Focus Raqqa 2.0 - Piloting the Retro-Inventory of the Museum of Raqqa
Raqqa, Syria
The Raqqa Museum once held objects discovered in particular by foreign missions that had worked for decades on archaeological sites in the Raqqa Governorate. These objects formed part of the museum’s collection that documented millennia of human civilization in Upper Mesopotamia, from the Neanderthals until the Medieval Islamic period. During the Syrian War in 2013, both the museum and its external storage spaces were thoroughly damaged and looted by Daesh, and around 4,800 artifacts (representing about 80% of the entire collection) were channeled into the illegal antiquities market.
This project reconstructed the inventory of the Archaeological Museum. By compiling information from the Raqqa Museum and notes from archaeological excavations archived in Berlin and Leyde, a collaboration between Syrian, German and Dutch experts could identify which items had been looted in Raqqa and documented how those objects had originally been discovered.

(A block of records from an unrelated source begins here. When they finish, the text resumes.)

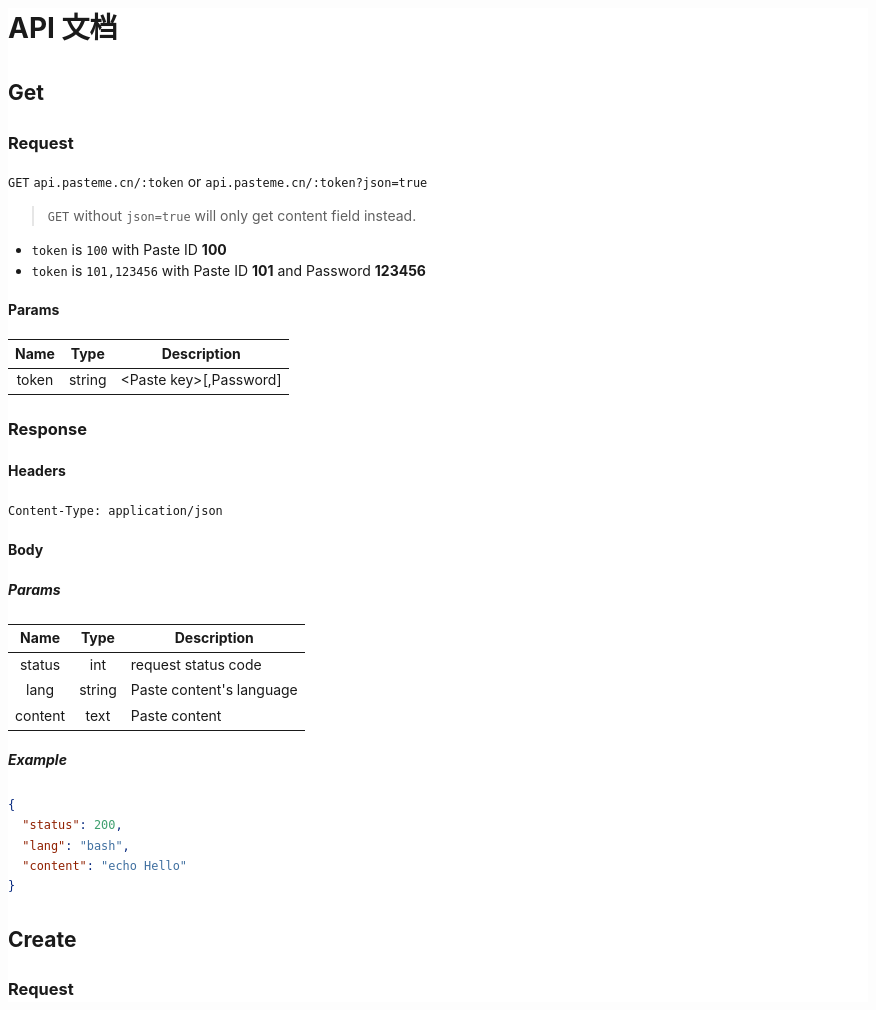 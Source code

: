 # API 文档

## Get

### Request

`GET` `api.pasteme.cn/:token` or `api.pasteme.cn/:token?json=true`

> `GET` without `json=true` will only get content field instead.

+ `token` is `100` with Paste ID **100**
+ `token` is `101,123456` with Paste ID **101** and Password **123456**

#### Params

| Name | Type | Description |
| :---: | :---: | --- |
| token | string | \<Paste key\>[,Password] |

### Response 

#### Headers

`Content-Type: application/json`

#### Body

##### Params

| Name | Type | Description |
| :---: | :---: | --- |
| status | int | request status code |
| lang | string | Paste content's language |
| content | text | Paste content |

##### Example

```json
{
  "status": 200,
  "lang": "bash",
  "content": "echo Hello"
}
```

## Create

### Request
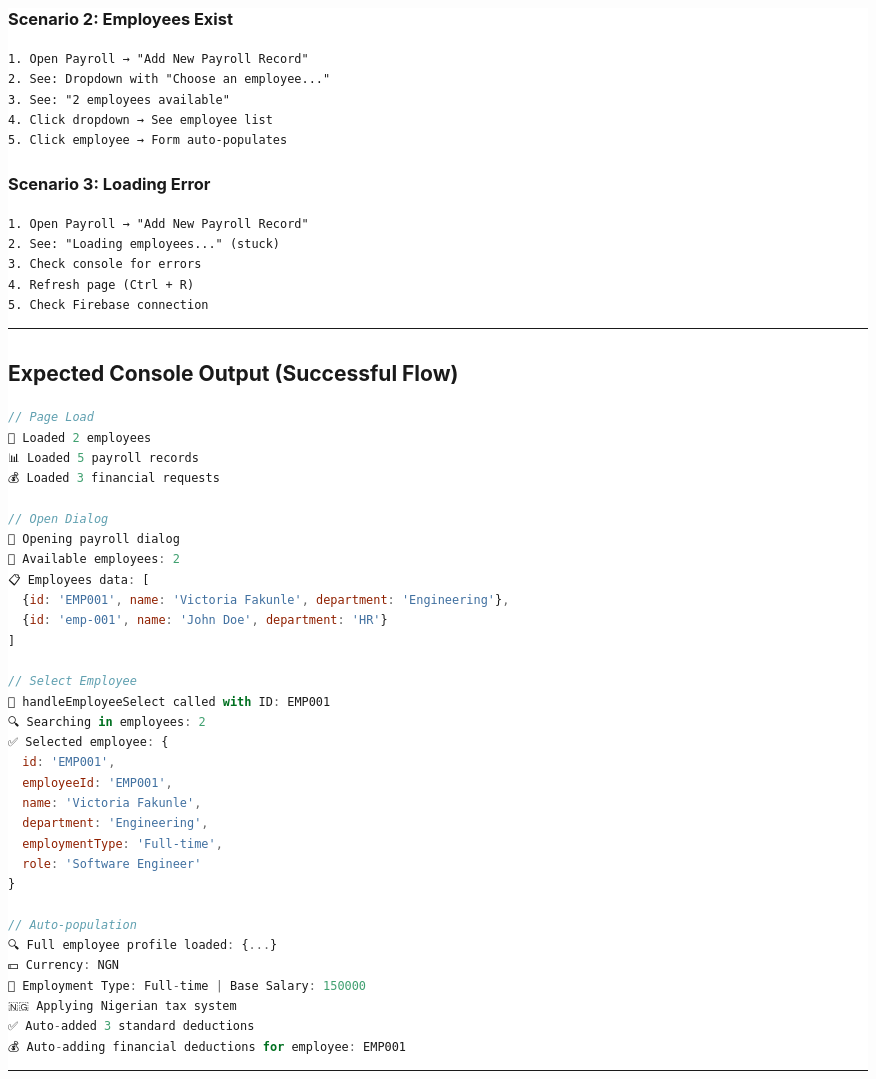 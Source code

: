 ### Scenario 2: Employees Exist
```
1. Open Payroll → "Add New Payroll Record"
2. See: Dropdown with "Choose an employee..."
3. See: "2 employees available"
4. Click dropdown → See employee list
5. Click employee → Form auto-populates
```

### Scenario 3: Loading Error
```
1. Open Payroll → "Add New Payroll Record"
2. See: "Loading employees..." (stuck)
3. Check console for errors
4. Refresh page (Ctrl + R)
5. Check Firebase connection
```

---

## Expected Console Output (Successful Flow)

```javascript
// Page Load
👥 Loaded 2 employees
📊 Loaded 5 payroll records
💰 Loaded 3 financial requests

// Open Dialog
📝 Opening payroll dialog
👥 Available employees: 2
📋 Employees data: [
  {id: 'EMP001', name: 'Victoria Fakunle', department: 'Engineering'},
  {id: 'emp-001', name: 'John Doe', department: 'HR'}
]

// Select Employee
🎯 handleEmployeeSelect called with ID: EMP001
🔍 Searching in employees: 2
✅ Selected employee: {
  id: 'EMP001',
  employeeId: 'EMP001',
  name: 'Victoria Fakunle',
  department: 'Engineering',
  employmentType: 'Full-time',
  role: 'Software Engineer'
}

// Auto-population
🔍 Full employee profile loaded: {...}
💵 Currency: NGN
💼 Employment Type: Full-time | Base Salary: 150000
🇳🇬 Applying Nigerian tax system
✅ Auto-added 3 standard deductions
💰 Auto-adding financial deductions for employee: EMP001
```

--- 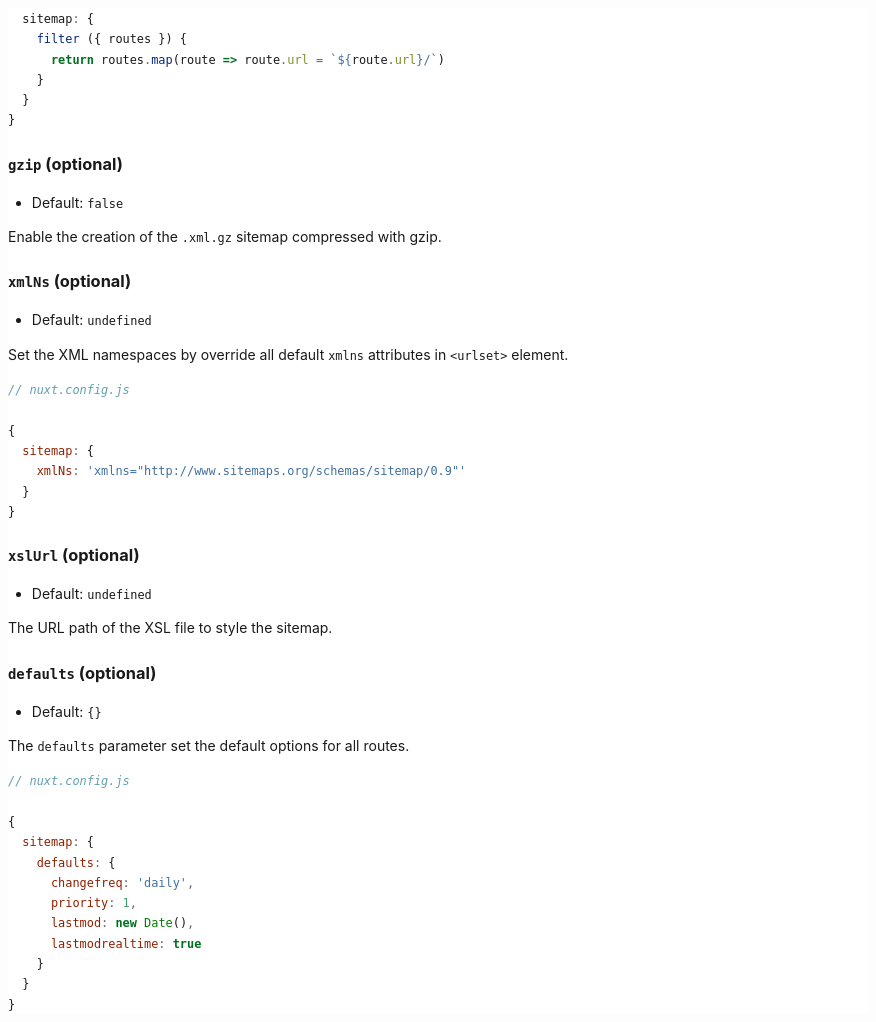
 ```js
  sitemap: {
    filter ({ routes }) {
      return routes.map(route => route.url = `${route.url}/`)
    }
  }
}
```

### `gzip` (optional)
- Default: `false`

Enable the creation of the `.xml.gz` sitemap compressed with gzip.

### `xmlNs` (optional)
- Default: `undefined`

Set the XML namespaces by override all default `xmlns` attributes in `<urlset>` element.

```js
// nuxt.config.js

{
  sitemap: {
    xmlNs: 'xmlns="http://www.sitemaps.org/schemas/sitemap/0.9"'
  }
}
```

### `xslUrl` (optional)
- Default: `undefined`

The URL path of the XSL file to style the sitemap.

### `defaults` (optional)
- Default: `{}`

The `defaults` parameter set the default options for all routes.

```js
// nuxt.config.js

{
  sitemap: {
    defaults: {
      changefreq: 'daily',
      priority: 1,
      lastmod: new Date(),
      lastmodrealtime: true
    }
  }
}
```
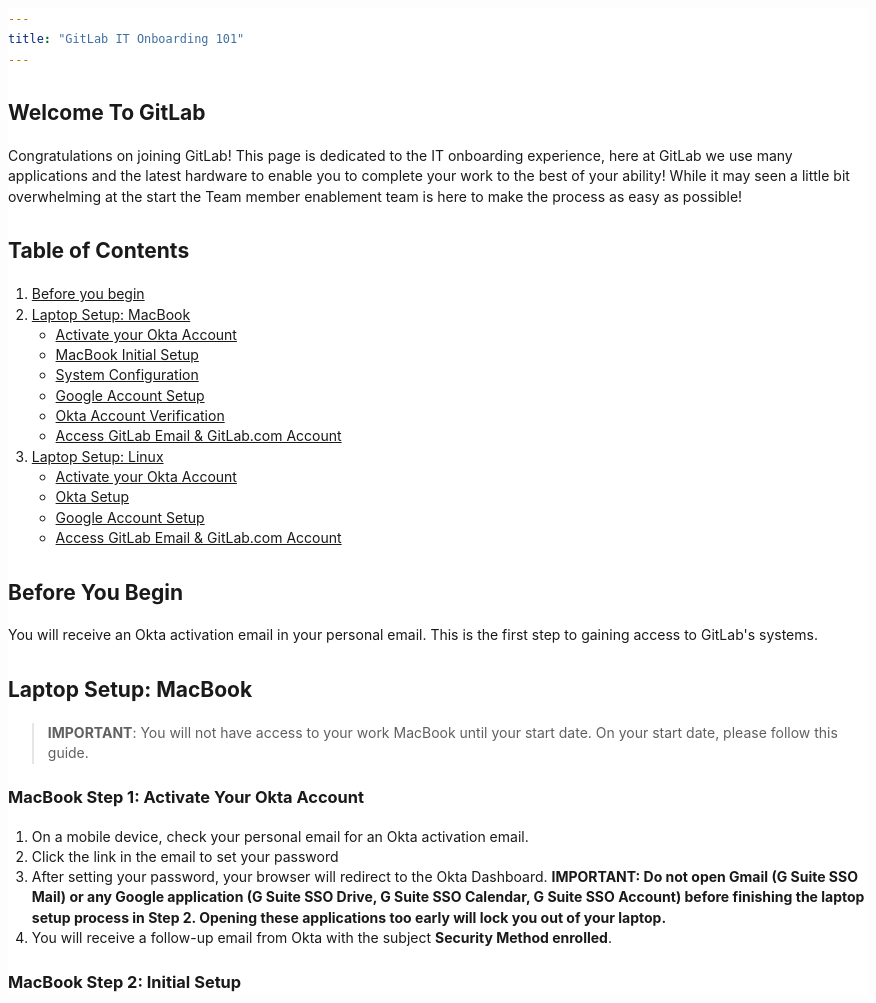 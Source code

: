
 ```yaml
---
title: "GitLab IT Onboarding 101"
---
```


## Welcome To GitLab

Congratulations on joining GitLab! This page is dedicated to the IT onboarding experience, here at GitLab we use many applications and the latest hardware to enable you to complete your work to the best of your ability! While it may seen a little bit overwhelming at the start the Team member enablement team is here to make the process as easy as possible!

## Table of Contents

1. [Before you begin](#before-you-begin)
1. [Laptop Setup: MacBook](#laptop-setup-macbook)
   - [Activate your Okta Account](#macbook-step-1-activate-your-okta-account)
   - [MacBook Initial Setup](#macbook-step-2-initial-setup)
   - [System Configuration](#macbook-step-3-system-configuration)
   - [Google Account Setup](#macbook-step-4-google-account-setup)
   - [Okta Account Verification](#macbook-step-5-okta-account-verification)
   - [Access GitLab Email & GitLab.com Account](#macbook-step-6-access-gitlab-email--gitlabcom-account)
1. [Laptop Setup: Linux](#laptop-setup-linux)
   - [Activate your Okta Account](#linux-step-1-activate-your-okta-account)
   - [Okta Setup](#linux-step-2-okta-setup)
   - [Google Account Setup](#linux-step-3-google-account-setup)
   - [Access GitLab Email & GitLab.com Account](#linux-step-4-access-gitlab-email--gitlabcom-account)

## Before You Begin

You will receive an Okta activation email in your personal email. This is the first step to gaining access to GitLab's systems.

## Laptop Setup: MacBook

> **IMPORTANT**: You will not have access to your work MacBook until your start date. On your start date,  please follow this guide.

### MacBook Step 1: Activate Your Okta Account

1. On a mobile device, check your personal email for an Okta activation email.
1. Click the link in the email to set your password
1. After setting your password, your browser will redirect to the Okta Dashboard. **IMPORTANT: Do not open Gmail (G Suite SSO Mail) or any Google application (G Suite SSO Drive, G Suite SSO Calendar, G Suite SSO Account) before finishing the laptop setup process in Step 2. Opening these applications too early will lock you out of your laptop.**
1. You will receive a follow-up email from Okta with the subject **Security Method enrolled**.

### MacBook Step 2: Initial Setup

The project could verify that 5,631 pieces out of the original collection of 6,000 had been held in museum prior to the war. These verification documents are now stored on an online database and can be used to facilitate restitution measures should these pieces resurface on the art market. This documentation work also contributed to the creation of a new museum display that provides background information on the artworks.